On se réunit entre mères de famille (ou femmes ayant un cœur de mère), chez l’une d’entre elles, à l’heure qui convient. Prière au Saint-Esprit, puis durant environ une heure, on suit le livret de prières que l’association Prière des Mères met à votre disposition. Le tout entrecoupé de chants de louange et de lectures de la Bible. Puis pour terminer, à tour de rôle, les mamans vont au pied de la croix déposer dans un petit panier le prénom de leur enfant inscrit sur un papier blanc, rond comme une hostie. Chaque enfant est confié; enfant de chair, enfant de l’Esprit : prêtre, filleul ou mari. Enfant perdu en fausse couche, enfant que vous connaissez et que vous confiez au nom de sa mère…

Deux règles animent ces réunions : confidentialité et l’absence de conseils. Chaque mère doit se sentir en sécurité, tout ce qu’elle pourra dire, les larmes que l’Esprit Saint fera souvent couler, les émotions qu’elle peut ressentir, cela reste confidentiel. Les mamans qui sont là partagent ce moment en silence. La seconde règle est l’absence de conseil. Ni le temps de Dieu, ni les voies de la Providence ne nous appartiennent. Véronica conclut : « Il faut agir en vue du salut éternel. Dieu honore toujours la confiance que nous plaçons en Lui.
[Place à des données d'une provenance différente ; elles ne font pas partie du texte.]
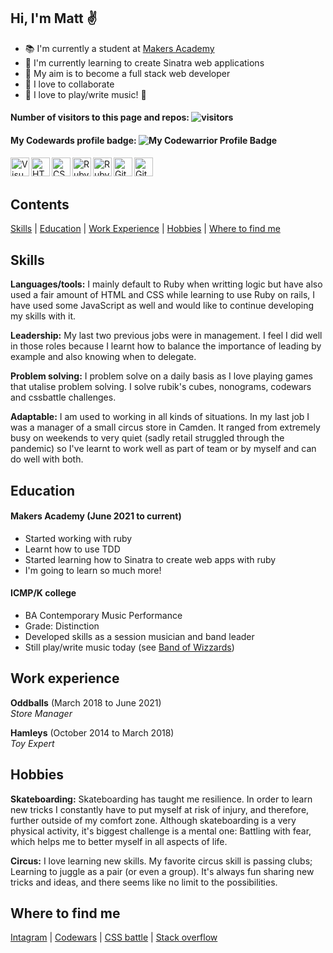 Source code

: ## Hi, I'm Matt :v:
- :books: I'm currently a student at [Makers Academy](https://makers.tech/)
- :seedling: I'm currently learning to create Sinatra web applications
- :dart: My aim is to become a full stack web developer
- :dancers: I love to collaborate
- :guitar: I love to play/write music! :metal:

#### Number of visitors to this page and repos: ![visitors](https://visitor-badge.glitch.me/badge?page_id=78556191)

#### My Codewards profile badge: ![My Codewarrior Profile Badge](https://www.codewars.com/users/YoFirmy/badges/micro)

<img align="left" alt="Visual Studio Code" width="30px" src="https://pics.freeicons.io/uploads/icons/png/14178750871552037061-512.png" />
<img align="left" alt="HTML" width="30px" src="https://pics.freeicons.io/uploads/icons/png/8804286661557996995-512.png" />
<img align="left" alt="CSS" width="30px" src="https://pics.freeicons.io/uploads/icons/png/632690741557997006-512.png" />
<img align="left" alt="Ruby" width="30px" src="https://pics.freeicons.io/uploads/icons/png/4090158241551942644-512.png" />
<img align="left" alt="Ruby" width="30px" src="https://pics.freeicons.io/uploads/icons/png/2219791841551942639-512.png" />
<img align="left" alt="Git" width="30px" src="https://pics.freeicons.io/uploads/icons/png/9374299221540553610-512.png" />
<img align="left" alt="Git" width="30px" src="https://pics.freeicons.io/uploads/icons/png/10412341841540553610-512.png" />
<br>
<br>

## Contents
[Skills](#skills) | [Education](#education) | [Work Experience](#work-experience) | [Hobbies](#hobbies) | [Where to find me](#Where-to-find-me)

## Skills
**Languages/tools:** I mainly default to Ruby when writting logic but have also used a fair amount of HTML and CSS while learning to use Ruby on rails, I have used some JavaScript as well and would like to continue developing my skills with it.

**Leadership:** My last two previous jobs were in management. I feel I did well in those roles because I learnt how to balance the importance of leading by example and also knowing when to delegate.

**Problem solving:** I problem solve on a daily basis as I love playing games that utalise problem solving. I solve rubik's cubes, nonograms, codewars and cssbattle challenges.

**Adaptable:** I am used to working in all kinds of situations. In my last job I was a manager of a small circus store in Camden. It ranged from extremely busy on weekends to very quiet (sadly retail struggled through the pandemic) so I've learnt to work well as part of team or by myself and can do well with both.

## Education
#### Makers Academy (June 2021 to current)
- Started working with ruby
- Learnt how to use TDD
- Started learning how to Sinatra to create web apps with ruby
- I'm going to learn so much more!

#### ICMP/K college
- BA Contemporary Music Performance
- Grade: Distinction
- Developed skills as a session musician and band leader
- Still play/write music today (see [Band of Wizzards](https://soundcloud.com/bandofwizzards/))

## Work experience
**Oddballs** (March 2018 to June 2021)  
_Store Manager_

**Hamleys** (October 2014 to March 2018)  
_Toy Expert_

## Hobbies
**Skateboarding:** Skateboarding has taught me resilience. In order to learn new tricks I constantly have to put myself at risk of injury, and therefore, further outside of my comfort zone. Although skateboarding is a very physical activity, it's biggest challenge is a mental one: Battling with fear, which helps me to better myself in all aspects of life.

**Circus:** I love learning new skills. My favorite circus skill is passing clubs; Learning to juggle as a pair (or even a group). It's always fun sharing new tricks and ideas, and there seems like no limit to the possibilities.

## Where to find me
[Intagram](https://www.instagram.com/mattfirmston/) | [Codewars](https://www.codewars.com/users/YoFirmy) | [CSS battle](https://cssbattle.dev/player/yofirmy) | [Stack overflow](https://stackoverflow.com/users/15154036/yofirmy)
Il ne s’agit pas d’une confiance à 98%; non, c’est le 100% qui nous est demandé ! La seule façon de laisser partir nos enfants est de les donner à Dieu… »

Quelques témoignages :

La Prière des Mères est devenue pour moi la respiration essentielle de ma semaine ; je suis frappée par le rapprochement spirituel qui se tisse au fil des semaines au sein de notre groupe….

Samedi dernier, je participais à une journée de récollection : il y avait là 3 jeunes du Cénacle (centre pour les drogués) qui ont donné leur témoignage ; les 3 ont insisté pour dire que c’était la prière de leur mère qui les avait sauvés

Ma fille dont je n’avais plus de nouvelles depuis 3 ans vient de me faire l’immense joie d’une longue et sincère conversation au téléphone…

J’ai prié pour que mon fils adulte et mon mari se réconcilient : ils ne s’étaient plus parlés depuis quelques années. Le Seigneur a exaucé mes prières

Je n’avais pas vu mon fils depuis 2 ans et il ne voulait plus avoir de contact avec nous… Merci pour vos prières… J’ai pu le revoir et passer un moment merveilleux avec mes petits-enfants ; mon fils m’a laissé m’en occuper, alors qu’il y a 2 ans je ne pouvais même pas toucher mon petit-fils…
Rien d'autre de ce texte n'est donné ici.